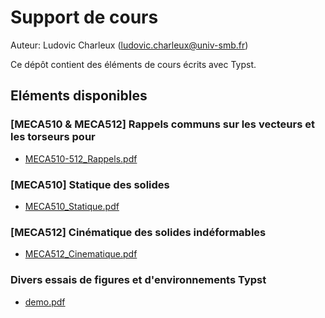 # Support de cours

Auteur: Ludovic Charleux (ludovic.charleux@univ-smb.fr)

Ce dépôt contient des éléments de cours écrits avec Typst.

## Eléments disponibles

### [**MECA510** & **MECA512**] Rappels communs sur les vecteurs et les torseurs pour 

- [MECA510-512_Rappels.pdf](https://github.com/lcharleux/LCharleux_Teaching_Typst/raw/outputs/MECA510-512_Rappels.pdf)

### [**MECA510**]  Statique des solides


- [MECA510_Statique.pdf](https://github.com/lcharleux/LCharleux_Teaching_Typst/raw/outputs/MECA510_Statique.pdf)

### [**MECA512**]  Cinématique des solides indéformables

- [MECA512_Cinematique.pdf](https://github.com/lcharleux/LCharleux_Teaching_Typst/raw/outputs/MECA512_Cinematique.pdf)


### Divers essais de figures et d'environnements Typst

- [demo.pdf](https://github.com/lcharleux/LCharleux_Teaching_Typst/raw/outputs/demo.pdf)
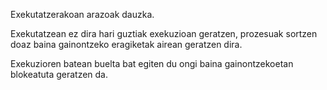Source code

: Exekutatzerakoan arazoak dauzka.

Exekutatzean ez dira hari guztiak exekuzioan geratzen, prozesuak sortzen doaz baina gainontzeko eragiketak airean geratzen dira.

Exekuzioren batean buelta bat egiten du ongi baina gainontzekoetan blokeatuta geratzen da.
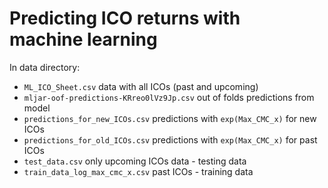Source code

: # Predicting ICO returns with machine learning

In data directory:

 - `ML_ICO_Sheet.csv` data with all ICOs (past and upcoming)
 - `mljar-oof-predictions-KRreo0lVz9Jp.csv` out of folds predictions from model
 - `predictions_for_new_ICOs.csv` predictions with `exp(Max_CMC_x)` for new ICOs
 - `predictions_for_old_ICOs.csv` predictions with `exp(Max_CMC_x)` for past ICOs
 - `test_data.csv` only upcoming ICOs data - testing data
 - `train_data_log_max_cmc_x.csv` past ICOs - training data
 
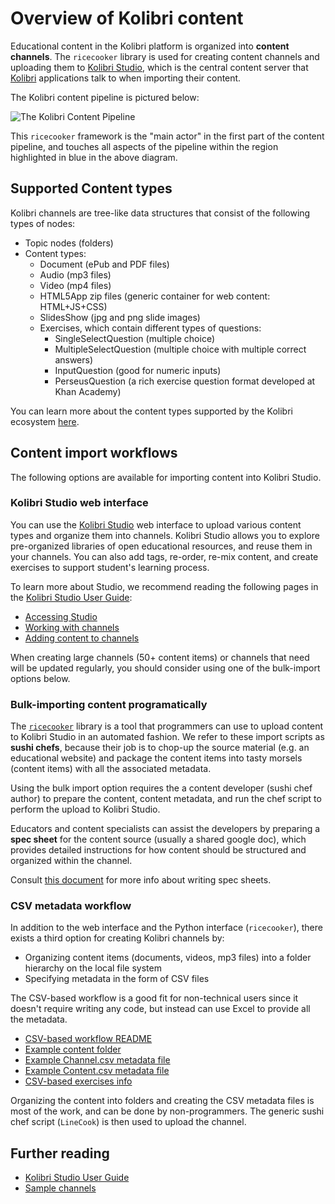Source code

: Overview of Kolibri content
===========================
Educational content in the Kolibri platform is organized into **content channels**.
The `ricecooker` library is used for creating content channels and uploading them
to [Kolibri Studio](https://studio.learningequality.org/), which is the central
content server that [Kolibri](http://learningequality.org/kolibri/) applications
talk to when importing their content.

The Kolibri content pipeline is pictured below:

![The Kolibri Content Pipeline](../figures/content_pipeline_diagram.png)

This `ricecooker` framework is the "main actor" in the first part of the content
pipeline, and touches all aspects of the pipeline within the region highlighted
in blue in the above diagram.


Supported Content types
-----------------------
Kolibri channels are tree-like data structures that consist of the following types
of nodes:

  - Topic nodes (folders)
  - Content types:
    - Document (ePub and PDF files)
    - Audio (mp3 files)
    - Video (mp4 files)
    - HTML5App zip files (generic container for web content: HTML+JS+CSS)
    - SlidesShow (jpg and png slide images)
    - Exercises, which contain different types of questions:
      - SingleSelectQuestion (multiple choice)
      - MultipleSelectQuestion (multiple choice with multiple correct answers)
      - InputQuestion (good for numeric inputs)
      - PerseusQuestion (a rich exercise question format developed at Khan Academy)

You can learn more about the content types supported by the Kolibri ecosystem
[here](./content_types.md).



Content import workflows
------------------------
The following options are available for importing content into Kolibri Studio.


### Kolibri Studio web interface
You can use the [Kolibri Studio](https://studio.learningequality.org/) web interface
to upload various content types and organize them into channels. Kolibri Studio
allows you to explore pre-organized libraries of open educational resources,
and reuse them in your channels. You can also add tags, re-order, re-mix content,
and create exercises to support student's learning process.

To learn more about Studio, we recommend reading the following pages in the
[Kolibri Studio User Guide](http://kolibri-studio.readthedocs.io/en/latest/):
  - [Accessing Studio](http://kolibri-studio.readthedocs.io/en/latest/access_studio.html)
  - [Working with channels](http://kolibri-studio.readthedocs.io/en/latest/working_channels.html)
  - [Adding content to channels](http://kolibri-studio.readthedocs.io/en/latest/add_content.html)

When creating large channels (50+ content items) or channels that need will be
updated regularly, you should consider using one of the bulk-import options below.



### Bulk-importing content programatically
The [`ricecooker`](https://github.com/learningequality/ricecooker) library is a
tool that programmers can use to upload content to Kolibri Studio in an automated
fashion. We refer to these import scripts as **sushi chefs**, because their job
is to chop-up the source material (e.g. an educational website) and package the
content items into tasty morsels (content items) with all the associated metadata.

Using the bulk import option requires the a content developer (sushi chef author)
to prepare the content, content metadata, and run the chef script to perform the
upload to Kolibri Studio.

Educators and content specialists can assist the developers by preparing a **spec sheet**
for the content source (usually a shared google doc), which provides detailed
instructions for how content should be structured and organized within the channel.

Consult [this document](https://docs.google.com/document/d/1slwoNT90Wqu0Rr8MJMAEsA-9LWLRvSeOgdg9u7HrZB8/edit?usp=sharing)
for more info about writing spec sheets.



### CSV metadata workflow
In addition to the web interface and the Python interface (`ricecooker`), there
exists a third option for creating Kolibri channels by:
  - Organizing content items (documents, videos, mp3 files) into a folder hierarchy
    on the local file system
  - Specifying metadata in the form of CSV files
    
The CSV-based workflow is a good fit for non-technical users since it doesn't 
require writing any code, but instead can use Excel to provide all the metadata.

  - [CSV-based workflow README](https://github.com/learningequality/sample-channels/tree/master/channels/csv_channel)
  - [Example content folder](https://github.com/learningequality/sample-channels/tree/master/channels/csv_exercises/content)
  - [Example Channel.csv metadata file](https://github.com/learningequality/sample-channels/blob/master/channels/csv_channel/content/Channel.csv)
  - [Example Content.csv metadata file](https://github.com/learningequality/sample-channels/blob/master/channels/csv_channel/content/Content.csv)
  - [CSV-based exercises info](https://github.com/learningequality/sample-channels/tree/master/channels/csv_exercises)

Organizing the content into folders and creating the CSV metadata files is most
of the work, and can be done by non-programmers.
The generic sushi chef script (`LineCook`) is then used to upload the channel.




Further reading
---------------

  - [Kolibri Studio User Guide](http://kolibri-studio.readthedocs.io/en/latest/index.html)
  - [Sample channels](https://github.com/learningequality/sample-channels)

────

**To do:**
Print the data again, word for word, without any pictures.

**Result for this exercise:**
 # Support de cours

Auteur: Ludovic Charleux (ludovic.charleux@univ-smb.fr)

Ce dépôt contient des éléments de cours écrits avec Typst.

## Eléments disponibles

### [**MECA510** & **MECA512**] Rappels communs sur les vecteurs et les torseurs pour 

- [MECA510-512_Rappels.pdf](https://github.com/lcharleux/LCharleux_Teaching_Typst/raw/outputs/MECA510-512_Rappels.pdf)

### [**MECA510**]  Statique des solides


- [MECA510_Statique.pdf](https://github.com/lcharleux/LCharleux_Teaching_Typst/raw/outputs/MECA510_Statique.pdf)

### [**MECA512**]  Cinématique des solides indéformables

- [MECA512_Cinematique.pdf](https://github.com/lcharleux/LCharleux_Teaching_Typst/raw/outputs/MECA512_Cinematique.pdf)


### Divers essais de figures et d'environnements Typst

- [demo.pdf](https://github.com/lcharleux/LCharleux_Teaching_Typst/raw/outputs/demo.pdf)
Source code

: Exekutatzerakoan arazoak dauzka.

Exekutatzean ez dira hari guztiak exekuzioan geratzen, prozesuak sortzen doaz baina gainontzeko eragiketak airean geratzen dira.

Exekuzioren batean buelta bat egiten du ongi baina gainontzekoetan blokeatuta geratzen da.
Source code

: # Predicting ICO returns with machine learning

In data directory:

 - `ML_ICO_Sheet.csv` data with all ICOs (past and upcoming)
 - `mljar-oof-predictions-KRreo0lVz9Jp.csv` out of folds predictions from model
 - `predictions_for_new_ICOs.csv` predictions with `exp(Max_CMC_x)` for new ICOs
 - `predictions_for_old_ICOs.csv` predictions with `exp(Max_CMC_x)` for past ICOs
 - `test_data.csv` only upcoming ICOs data - testing data
 - `train_data_log_max_cmc_x.csv` past ICOs - training data
 
Source code

: Overview of Kolibri content
===========================
Educational content in the Kolibri platform is organized into **content channels**.
The `ricecooker` library is used for creating content channels and uploading them
to [Kolibri Studio](https://studio.learningequality.org/), which is the central
content server that [Kolibri](http://learningequality.org/kolibri/) applications
talk to when importing their content.

The Kolibri content pipeline is pictured below:

![The Kolibri Content Pipeline](../figures/content_pipeline_diagram.png)

This `ricecooker` framework is the "main actor" in the first part of the content
pipeline, and touches all aspects of the pipeline within the region highlighted
in blue in the above diagram.


Supported Content types
-----------------------
Kolibri channels are tree-like data structures that consist of the following types
of nodes:

  - Topic nodes (folders)
  - Content types:
    - Document (ePub and PDF files)
    - Audio (mp3 files)
    - Video (mp4 files)
    - HTML5App zip files (generic container for web content: HTML+JS+CSS)
    - SlidesShow (jpg and png slide images)
    - Exercises, which contain different types of questions:
      - SingleSelectQuestion (multiple choice)
      - MultipleSelectQuestion (multiple choice with multiple correct answers)
      - InputQuestion (good for numeric inputs)
      - PerseusQuestion (a rich exercise question format developed at Khan Academy)

You can learn more about the content types supported by the Kolibri ecosystem
[here](./content_types.md).



Content import workflows
------------------------
The following options are available for importing content into Kolibri Studio.


### Kolibri Studio web interface
You can use the [Kolibri Studio](https://studio.learningequality.org/) web interface
to upload various content types and organize them into channels. Kolibri Studio
allows you to explore pre-organized libraries of open educational resources,
and reuse them in your channels. You can also add tags, re-order, re-mix content,
and create exercises to support student's learning process.

To learn more about Studio, we recommend reading the following pages in the
[Kolibri Studio User Guide](http://kolibri-studio.readthedocs.io/en/latest/):
  - [Accessing Studio](http://kolibri-studio.readthedocs.io/en/latest/access_studio.html)
  - [Working with channels](http://kolibri-studio.readthedocs.io/en/latest/working_channels.html)
  - [Adding content to channels](http://kolibri-studio.readthedocs.io/en/latest/add_content.html)

When creating large channels (50+ content items) or channels that need will be
updated regularly, you should consider using one of the bulk-import options below.



### Bulk-importing content programatically
The [`ricecooker`](https://github.com/learningequality/ricecooker) library is a
tool that programmers can use to upload content to Kolibri Studio in an automated
fashion. We refer to these import scripts as **sushi chefs**, because their job
is to chop-up the source material (e.g. an educational website) and package the
content items into tasty morsels (content items) with all the associated metadata.

Using the bulk import option requires the a content developer (sushi chef author)
to prepare the content, content metadata, and run the chef script to perform the
upload to Kolibri Studio.

Educators and content specialists can assist the developers by preparing a **spec sheet**
for the content source (usually a shared google doc), which provides detailed
instructions for how content should be structured and organized within the channel.

Consult [this document](https://docs.google.com/document/d/1slwoNT90Wqu0Rr8MJMAEsA-9LWLRvSeOgdg9u7HrZB8/edit?usp=sharing)
for more info about writing spec sheets.



### CSV metadata workflow
In addition to the web interface and the Python interface (`ricecooker`), there
exists a third option for creating Kolibri channels by:
  - Organizing content items (documents, videos, mp3 files) into a folder hierarchy
    on the local file system
  - Specifying metadata in the form of CSV files
    
The CSV-based workflow is a good fit for non-technical users since it doesn't 
require writing any code, but instead can use Excel to provide all the metadata.

  - [CSV-based workflow README](https://github.com/learningequality/sample-channels/tree/master/channels/csv_channel)
  - [Example content folder](https://github.com/learningequality/sample-channels/tree/master/channels/csv_exercises/content)
  - [Example Channel.csv metadata file](https://github.com/learningequality/sample-channels/blob/master/channels/csv_channel/content/Channel.csv)
  - [Example Content.csv metadata file](https://github.com/learningequality/sample-channels/blob/master/channels/csv_channel/content/Content.csv)
  - [CSV-based exercises info](https://github.com/learningequality/sample-channels/tree/master/channels/csv_exercises)

Organizing the content into folders and creating the CSV metadata files is most
of the work, and can be done by non-programmers.
The generic sushi chef script (`LineCook`) is then used to upload the channel.




Further reading
---------------

  - [Kolibri Studio User Guide](http://kolibri-studio.readthedocs.io/en/latest/index.html)
  - [Sample channels](https://github.com/learningequality/sample-channels)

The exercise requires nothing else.